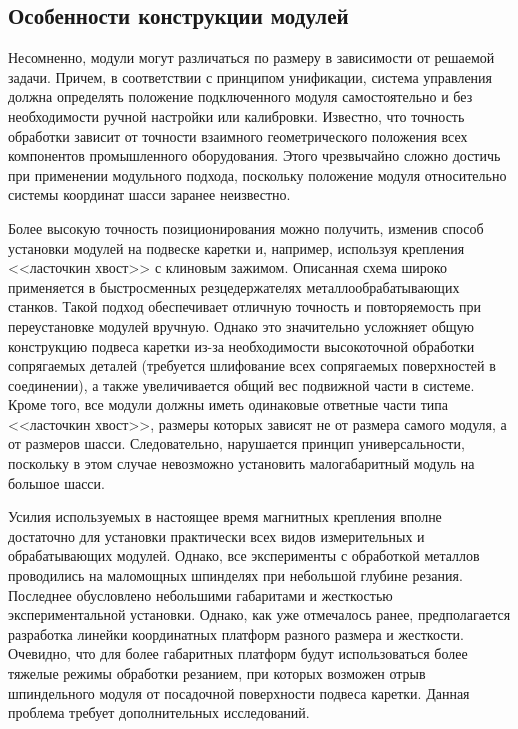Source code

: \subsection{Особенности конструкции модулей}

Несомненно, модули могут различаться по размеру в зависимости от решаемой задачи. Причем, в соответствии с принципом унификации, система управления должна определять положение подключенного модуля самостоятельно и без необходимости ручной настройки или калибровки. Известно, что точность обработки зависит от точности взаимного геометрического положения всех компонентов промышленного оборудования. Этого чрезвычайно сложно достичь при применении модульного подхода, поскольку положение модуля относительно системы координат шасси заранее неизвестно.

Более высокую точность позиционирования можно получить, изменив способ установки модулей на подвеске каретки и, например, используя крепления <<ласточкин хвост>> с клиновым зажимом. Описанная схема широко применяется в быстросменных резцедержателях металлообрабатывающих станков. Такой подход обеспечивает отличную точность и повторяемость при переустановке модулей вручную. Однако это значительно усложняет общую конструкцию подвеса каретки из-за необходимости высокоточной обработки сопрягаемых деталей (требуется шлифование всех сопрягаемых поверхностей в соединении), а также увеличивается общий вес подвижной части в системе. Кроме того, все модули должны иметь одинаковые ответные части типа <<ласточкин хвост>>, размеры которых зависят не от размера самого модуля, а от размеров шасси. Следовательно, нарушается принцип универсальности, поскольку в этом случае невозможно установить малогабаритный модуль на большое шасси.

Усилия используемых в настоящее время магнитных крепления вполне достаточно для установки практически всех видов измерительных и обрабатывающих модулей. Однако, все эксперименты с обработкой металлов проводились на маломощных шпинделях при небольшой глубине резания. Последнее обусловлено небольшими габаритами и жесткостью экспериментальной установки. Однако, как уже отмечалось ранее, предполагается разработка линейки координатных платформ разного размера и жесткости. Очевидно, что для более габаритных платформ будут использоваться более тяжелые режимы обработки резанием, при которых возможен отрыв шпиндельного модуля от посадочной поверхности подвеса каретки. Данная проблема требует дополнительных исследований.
==*==
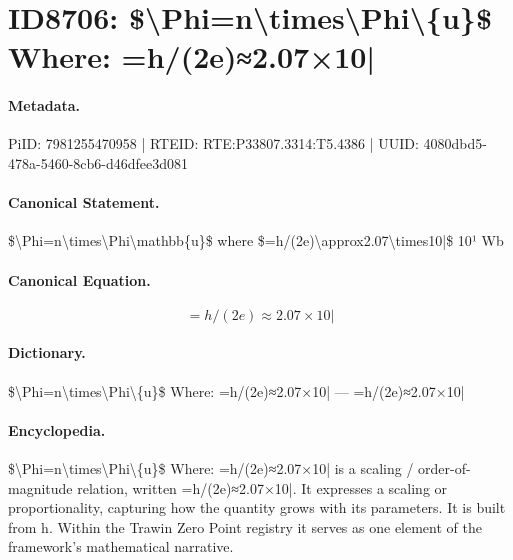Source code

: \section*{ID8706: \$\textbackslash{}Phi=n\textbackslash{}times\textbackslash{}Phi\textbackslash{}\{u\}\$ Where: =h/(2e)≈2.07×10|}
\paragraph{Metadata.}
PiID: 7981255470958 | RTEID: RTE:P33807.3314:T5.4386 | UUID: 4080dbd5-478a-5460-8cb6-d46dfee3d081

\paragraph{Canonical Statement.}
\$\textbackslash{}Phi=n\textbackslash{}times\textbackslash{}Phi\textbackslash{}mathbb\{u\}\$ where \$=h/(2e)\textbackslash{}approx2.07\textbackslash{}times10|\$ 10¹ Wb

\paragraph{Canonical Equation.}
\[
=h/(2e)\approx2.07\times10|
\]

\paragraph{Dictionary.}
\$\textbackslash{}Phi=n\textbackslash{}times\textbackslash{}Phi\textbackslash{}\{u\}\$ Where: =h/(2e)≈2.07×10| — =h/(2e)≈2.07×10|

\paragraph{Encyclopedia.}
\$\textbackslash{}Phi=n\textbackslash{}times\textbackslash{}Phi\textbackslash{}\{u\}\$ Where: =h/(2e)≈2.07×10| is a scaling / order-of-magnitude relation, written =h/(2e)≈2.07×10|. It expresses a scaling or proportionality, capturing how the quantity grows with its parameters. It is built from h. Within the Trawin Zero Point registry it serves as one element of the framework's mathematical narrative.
==*==
Exercise details:
Filter the records above down to the lines containing "Canonical".

Result for this task:
\paragraph{Canonical Statement.}
\paragraph{Canonical Equation.}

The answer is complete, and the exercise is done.